● RECORD SET
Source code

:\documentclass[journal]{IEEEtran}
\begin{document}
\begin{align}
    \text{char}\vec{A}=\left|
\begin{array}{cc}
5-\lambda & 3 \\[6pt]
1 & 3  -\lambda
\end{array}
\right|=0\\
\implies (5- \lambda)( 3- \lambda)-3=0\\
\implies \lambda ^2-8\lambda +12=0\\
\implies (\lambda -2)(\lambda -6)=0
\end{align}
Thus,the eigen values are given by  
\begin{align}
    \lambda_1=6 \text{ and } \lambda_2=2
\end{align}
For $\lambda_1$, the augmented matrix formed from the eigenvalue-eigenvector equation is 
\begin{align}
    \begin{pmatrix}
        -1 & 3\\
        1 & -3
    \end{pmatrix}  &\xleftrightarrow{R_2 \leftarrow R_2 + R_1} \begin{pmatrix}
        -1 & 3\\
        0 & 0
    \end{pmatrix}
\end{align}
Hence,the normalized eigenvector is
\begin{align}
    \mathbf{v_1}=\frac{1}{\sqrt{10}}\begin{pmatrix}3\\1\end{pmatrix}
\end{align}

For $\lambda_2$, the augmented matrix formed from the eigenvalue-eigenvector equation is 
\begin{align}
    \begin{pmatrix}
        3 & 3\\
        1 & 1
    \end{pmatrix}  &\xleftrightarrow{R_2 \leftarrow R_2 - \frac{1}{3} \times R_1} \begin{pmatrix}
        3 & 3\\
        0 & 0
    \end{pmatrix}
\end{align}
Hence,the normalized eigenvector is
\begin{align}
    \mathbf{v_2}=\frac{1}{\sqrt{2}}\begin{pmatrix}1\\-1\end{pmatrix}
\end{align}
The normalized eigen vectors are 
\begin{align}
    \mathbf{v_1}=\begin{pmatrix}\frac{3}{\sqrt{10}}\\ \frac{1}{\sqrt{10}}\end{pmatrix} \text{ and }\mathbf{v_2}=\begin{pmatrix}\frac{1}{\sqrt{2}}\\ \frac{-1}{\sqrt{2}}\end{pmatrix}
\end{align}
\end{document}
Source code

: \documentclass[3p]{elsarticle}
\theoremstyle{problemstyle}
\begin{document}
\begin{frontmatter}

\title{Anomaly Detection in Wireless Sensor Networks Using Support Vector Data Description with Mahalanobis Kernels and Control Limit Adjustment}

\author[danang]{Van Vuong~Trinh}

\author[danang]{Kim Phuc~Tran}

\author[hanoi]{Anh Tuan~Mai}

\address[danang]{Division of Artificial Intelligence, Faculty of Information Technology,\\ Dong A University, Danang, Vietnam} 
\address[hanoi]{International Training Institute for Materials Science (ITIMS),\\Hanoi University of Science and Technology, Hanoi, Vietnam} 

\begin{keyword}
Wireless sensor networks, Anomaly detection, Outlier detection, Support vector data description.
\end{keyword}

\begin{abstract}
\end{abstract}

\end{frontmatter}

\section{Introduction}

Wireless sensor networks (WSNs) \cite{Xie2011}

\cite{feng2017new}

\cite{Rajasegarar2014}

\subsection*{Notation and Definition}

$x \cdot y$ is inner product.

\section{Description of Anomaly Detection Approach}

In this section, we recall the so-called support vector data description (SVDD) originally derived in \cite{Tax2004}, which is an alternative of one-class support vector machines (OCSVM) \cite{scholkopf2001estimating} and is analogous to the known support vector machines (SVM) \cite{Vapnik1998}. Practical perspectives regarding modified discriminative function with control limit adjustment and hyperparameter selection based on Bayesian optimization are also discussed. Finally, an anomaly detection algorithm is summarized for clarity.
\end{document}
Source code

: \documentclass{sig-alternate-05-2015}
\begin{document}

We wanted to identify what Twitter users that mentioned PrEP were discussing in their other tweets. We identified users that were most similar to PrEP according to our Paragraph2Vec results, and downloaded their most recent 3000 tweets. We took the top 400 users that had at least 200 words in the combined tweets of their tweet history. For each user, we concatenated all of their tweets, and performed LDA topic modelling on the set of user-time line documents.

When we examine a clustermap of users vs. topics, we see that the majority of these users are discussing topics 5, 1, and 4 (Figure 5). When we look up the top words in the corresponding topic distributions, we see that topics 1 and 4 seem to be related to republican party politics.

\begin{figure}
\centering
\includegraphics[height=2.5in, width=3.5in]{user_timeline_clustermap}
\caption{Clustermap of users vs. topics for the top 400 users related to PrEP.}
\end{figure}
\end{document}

● HOW TO COMPLETE THIS TASK
Could you write out all of the entries precisely as they stand?

● RESULT OF THE EXERCISE
Source code

:\documentclass[journal]{IEEEtran}
\begin{document}
\begin{align}
    \text{char}\vec{A}=\left|
\begin{array}{cc}
5-\lambda & 3 \\[6pt]
1 & 3  -\lambda
\end{array}
\right|=0\\
\implies (5- \lambda)( 3- \lambda)-3=0\\
\implies \lambda ^2-8\lambda +12=0\\
\implies (\lambda -2)(\lambda -6)=0
\end{align}
Thus,the eigen values are given by  
\begin{align}
    \lambda_1=6 \text{ and } \lambda_2=2
\end{align}
For $\lambda_1$, the augmented matrix formed from the eigenvalue-eigenvector equation is 
\begin{align}
    \begin{pmatrix}
        -1 & 3\\
        1 & -3
    \end{pmatrix}  &\xleftrightarrow{R_2 \leftarrow R_2 + R_1} \begin{pmatrix}
        -1 & 3\\
        0 & 0
    \end{pmatrix}
\end{align}
Hence,the normalized eigenvector is
\begin{align}
    \mathbf{v_1}=\frac{1}{\sqrt{10}}\begin{pmatrix}3\\1\end{pmatrix}
\end{align}

For $\lambda_2$, the augmented matrix formed from the eigenvalue-eigenvector equation is 
\begin{align}
    \begin{pmatrix}
        3 & 3\\
        1 & 1
    \end{pmatrix}  &\xleftrightarrow{R_2 \leftarrow R_2 - \frac{1}{3} \times R_1} \begin{pmatrix}
        3 & 3\\
        0 & 0
    \end{pmatrix}
\end{align}
Hence,the normalized eigenvector is
\begin{align}
    \mathbf{v_2}=\frac{1}{\sqrt{2}}\begin{pmatrix}1\\-1\end{pmatrix}
\end{align}
The normalized eigen vectors are 
\begin{align}
    \mathbf{v_1}=\begin{pmatrix}\frac{3}{\sqrt{10}}\\ \frac{1}{\sqrt{10}}\end{pmatrix} \text{ and }\mathbf{v_2}=\begin{pmatrix}\frac{1}{\sqrt{2}}\\ \frac{-1}{\sqrt{2}}\end{pmatrix}
\end{align}
\end{document}
Source code

: \documentclass[3p]{elsarticle}
\theoremstyle{problemstyle}
\begin{document}
\begin{frontmatter}

\title{Anomaly Detection in Wireless Sensor Networks Using Support Vector Data Description with Mahalanobis Kernels and Control Limit Adjustment}

\author[danang]{Van Vuong~Trinh}

\author[danang]{Kim Phuc~Tran}

\author[hanoi]{Anh Tuan~Mai}

\address[danang]{Division of Artificial Intelligence, Faculty of Information Technology,\\ Dong A University, Danang, Vietnam} 
\address[hanoi]{International Training Institute for Materials Science (ITIMS),\\Hanoi University of Science and Technology, Hanoi, Vietnam} 

\begin{keyword}
Wireless sensor networks, Anomaly detection, Outlier detection, Support vector data description.
\end{keyword}

\begin{abstract}
\end{abstract}

\end{frontmatter}

\section{Introduction}

Wireless sensor networks (WSNs) \cite{Xie2011}

\cite{feng2017new}

\cite{Rajasegarar2014}

\subsection*{Notation and Definition}

$x \cdot y$ is inner product.

\section{Description of Anomaly Detection Approach}

In this section, we recall the so-called support vector data description (SVDD) originally derived in \cite{Tax2004}, which is an alternative of one-class support vector machines (OCSVM) \cite{scholkopf2001estimating} and is analogous to the known support vector machines (SVM) \cite{Vapnik1998}. Practical perspectives regarding modified discriminative function with control limit adjustment and hyperparameter selection based on Bayesian optimization are also discussed. Finally, an anomaly detection algorithm is summarized for clarity.
\end{document}
Source code

: \documentclass{sig-alternate-05-2015}
\begin{document}

We wanted to identify what Twitter users that mentioned PrEP were discussing in their other tweets. We identified users that were most similar to PrEP according to our Paragraph2Vec results, and downloaded their most recent 3000 tweets. We took the top 400 users that had at least 200 words in the combined tweets of their tweet history. For each user, we concatenated all of their tweets, and performed LDA topic modelling on the set of user-time line documents.

When we examine a clustermap of users vs. topics, we see that the majority of these users are discussing topics 5, 1, and 4 (Figure 5). When we look up the top words in the corresponding topic distributions, we see that topics 1 and 4 seem to be related to republican party politics.

\begin{figure}
\centering
\includegraphics[height=2.5in, width=3.5in]{user_timeline_clustermap}
\caption{Clustermap of users vs. topics for the top 400 users related to PrEP.}
\end{figure}
\end{document}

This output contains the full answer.